## Exercise details:
In the records that follow, the lines from the one containing "### Hello, it's me" to the one containing "# Professional README Generator", inclusive, are to be given again exactly.

[Opening Supplied data section]

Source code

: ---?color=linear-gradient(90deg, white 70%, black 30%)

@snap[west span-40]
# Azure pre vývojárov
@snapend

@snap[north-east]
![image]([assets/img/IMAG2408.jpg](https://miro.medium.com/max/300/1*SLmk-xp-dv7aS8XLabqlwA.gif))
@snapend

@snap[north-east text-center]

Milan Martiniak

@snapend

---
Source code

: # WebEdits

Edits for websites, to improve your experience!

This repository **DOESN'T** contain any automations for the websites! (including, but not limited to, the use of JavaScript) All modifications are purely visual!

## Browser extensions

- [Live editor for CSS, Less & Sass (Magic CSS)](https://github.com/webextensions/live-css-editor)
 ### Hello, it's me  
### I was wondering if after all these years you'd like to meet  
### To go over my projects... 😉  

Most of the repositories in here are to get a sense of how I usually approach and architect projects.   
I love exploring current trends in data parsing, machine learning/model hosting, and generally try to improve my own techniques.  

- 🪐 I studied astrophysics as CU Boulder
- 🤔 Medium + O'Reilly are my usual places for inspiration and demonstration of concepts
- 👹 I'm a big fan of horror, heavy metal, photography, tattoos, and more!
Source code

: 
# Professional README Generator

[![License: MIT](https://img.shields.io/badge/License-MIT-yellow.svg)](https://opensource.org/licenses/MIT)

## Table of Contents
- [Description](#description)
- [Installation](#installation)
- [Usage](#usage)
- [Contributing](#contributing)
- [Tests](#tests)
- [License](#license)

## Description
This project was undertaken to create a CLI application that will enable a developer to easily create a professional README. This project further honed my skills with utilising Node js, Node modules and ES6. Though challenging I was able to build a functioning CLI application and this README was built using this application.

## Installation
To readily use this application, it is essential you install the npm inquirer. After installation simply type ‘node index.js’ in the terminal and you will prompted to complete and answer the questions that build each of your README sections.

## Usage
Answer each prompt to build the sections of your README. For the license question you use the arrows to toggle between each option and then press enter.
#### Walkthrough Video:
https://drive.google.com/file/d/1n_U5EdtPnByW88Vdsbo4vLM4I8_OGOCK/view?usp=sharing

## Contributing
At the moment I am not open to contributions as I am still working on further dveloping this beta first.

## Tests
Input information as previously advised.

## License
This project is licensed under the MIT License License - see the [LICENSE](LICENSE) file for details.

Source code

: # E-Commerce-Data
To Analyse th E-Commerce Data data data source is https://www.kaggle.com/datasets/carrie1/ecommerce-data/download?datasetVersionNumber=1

[Closing Supplied data section]

## Result for this task:
 ### Hello, it's me  
### I was wondering if after all these years you'd like to meet  
### To go over my projects... 😉  

Most of the repositories in here are to get a sense of how I usually approach and architect projects.   
I love exploring current trends in data parsing, machine learning/model hosting, and generally try to improve my own techniques.  

- 🪐 I studied astrophysics as CU Boulder
- 🤔 Medium + O'Reilly are my usual places for inspiration and demonstration of concepts
- 👹 I'm a big fan of horror, heavy metal, photography, tattoos, and more!
Source code

: 
# Professional README Generator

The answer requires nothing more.